Exercise aim: Pull every line with "textsample" from the data below and copy it.

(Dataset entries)
*** Begin section ***

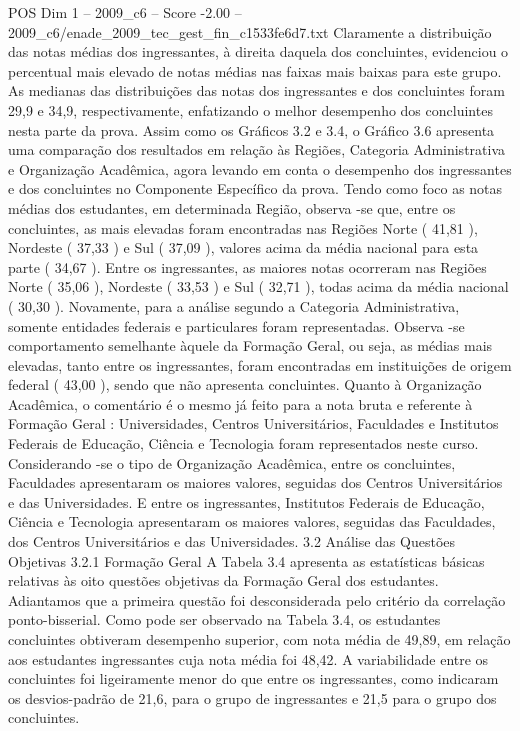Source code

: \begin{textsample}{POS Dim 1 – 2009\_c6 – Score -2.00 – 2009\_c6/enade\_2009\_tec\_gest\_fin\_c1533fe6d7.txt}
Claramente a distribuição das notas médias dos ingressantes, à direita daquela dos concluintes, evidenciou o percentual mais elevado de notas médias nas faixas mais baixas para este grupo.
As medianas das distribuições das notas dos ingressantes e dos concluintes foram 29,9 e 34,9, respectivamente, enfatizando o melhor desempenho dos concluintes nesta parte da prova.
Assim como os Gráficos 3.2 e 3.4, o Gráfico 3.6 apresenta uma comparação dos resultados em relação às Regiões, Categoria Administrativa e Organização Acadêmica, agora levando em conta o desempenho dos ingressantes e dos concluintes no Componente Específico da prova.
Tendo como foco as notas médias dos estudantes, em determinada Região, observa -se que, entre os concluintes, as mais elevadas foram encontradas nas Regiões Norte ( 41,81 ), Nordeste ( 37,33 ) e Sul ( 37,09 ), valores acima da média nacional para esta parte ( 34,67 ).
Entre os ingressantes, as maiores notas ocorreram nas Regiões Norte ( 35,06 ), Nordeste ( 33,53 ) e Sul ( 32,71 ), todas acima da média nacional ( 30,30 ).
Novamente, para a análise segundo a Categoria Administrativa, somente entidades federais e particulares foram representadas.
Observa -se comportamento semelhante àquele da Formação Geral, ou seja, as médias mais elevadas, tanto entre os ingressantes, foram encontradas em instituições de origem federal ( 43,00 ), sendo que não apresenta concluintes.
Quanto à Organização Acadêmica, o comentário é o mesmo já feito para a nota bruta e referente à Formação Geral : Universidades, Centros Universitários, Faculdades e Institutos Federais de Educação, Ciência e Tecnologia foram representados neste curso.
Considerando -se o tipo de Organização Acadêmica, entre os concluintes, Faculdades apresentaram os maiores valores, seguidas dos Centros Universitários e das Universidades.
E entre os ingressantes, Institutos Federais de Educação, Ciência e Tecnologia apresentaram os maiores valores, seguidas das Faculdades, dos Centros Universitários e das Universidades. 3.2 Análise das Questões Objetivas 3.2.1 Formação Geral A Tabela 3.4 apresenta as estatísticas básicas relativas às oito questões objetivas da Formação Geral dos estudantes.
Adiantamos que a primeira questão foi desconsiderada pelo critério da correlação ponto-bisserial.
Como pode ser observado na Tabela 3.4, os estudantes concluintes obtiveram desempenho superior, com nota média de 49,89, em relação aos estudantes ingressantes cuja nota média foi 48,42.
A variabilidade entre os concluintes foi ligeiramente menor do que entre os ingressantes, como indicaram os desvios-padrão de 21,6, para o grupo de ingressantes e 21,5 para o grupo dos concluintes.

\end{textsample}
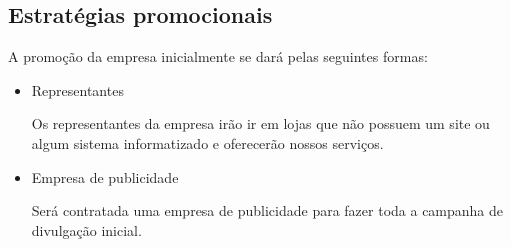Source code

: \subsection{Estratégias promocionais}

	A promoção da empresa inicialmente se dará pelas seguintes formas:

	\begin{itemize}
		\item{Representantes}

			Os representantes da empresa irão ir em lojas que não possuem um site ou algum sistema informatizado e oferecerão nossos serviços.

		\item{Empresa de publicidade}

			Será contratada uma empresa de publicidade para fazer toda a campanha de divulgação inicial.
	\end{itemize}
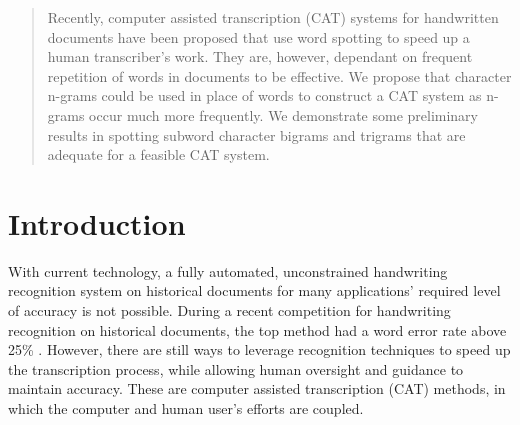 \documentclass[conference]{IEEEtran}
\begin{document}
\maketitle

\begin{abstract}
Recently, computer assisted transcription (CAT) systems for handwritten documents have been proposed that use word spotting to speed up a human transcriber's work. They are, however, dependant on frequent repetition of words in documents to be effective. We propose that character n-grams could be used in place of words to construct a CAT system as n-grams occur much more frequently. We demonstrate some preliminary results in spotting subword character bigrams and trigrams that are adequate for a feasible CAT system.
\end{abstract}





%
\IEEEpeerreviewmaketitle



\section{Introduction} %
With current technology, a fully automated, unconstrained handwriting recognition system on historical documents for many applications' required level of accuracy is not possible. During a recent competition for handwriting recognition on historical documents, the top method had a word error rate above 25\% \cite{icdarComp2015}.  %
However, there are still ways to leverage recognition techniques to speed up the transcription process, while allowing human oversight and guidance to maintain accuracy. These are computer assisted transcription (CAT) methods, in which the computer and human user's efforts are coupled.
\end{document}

*** End section ***

Response to the task:
: \begin{textsample}{POS Dim 1 – 2009\_c6 – Score -2.00 – 2009\_c6/enade\_2009\_tec\_gest\_fin\_c1533fe6d7.txt}
\end{textsample}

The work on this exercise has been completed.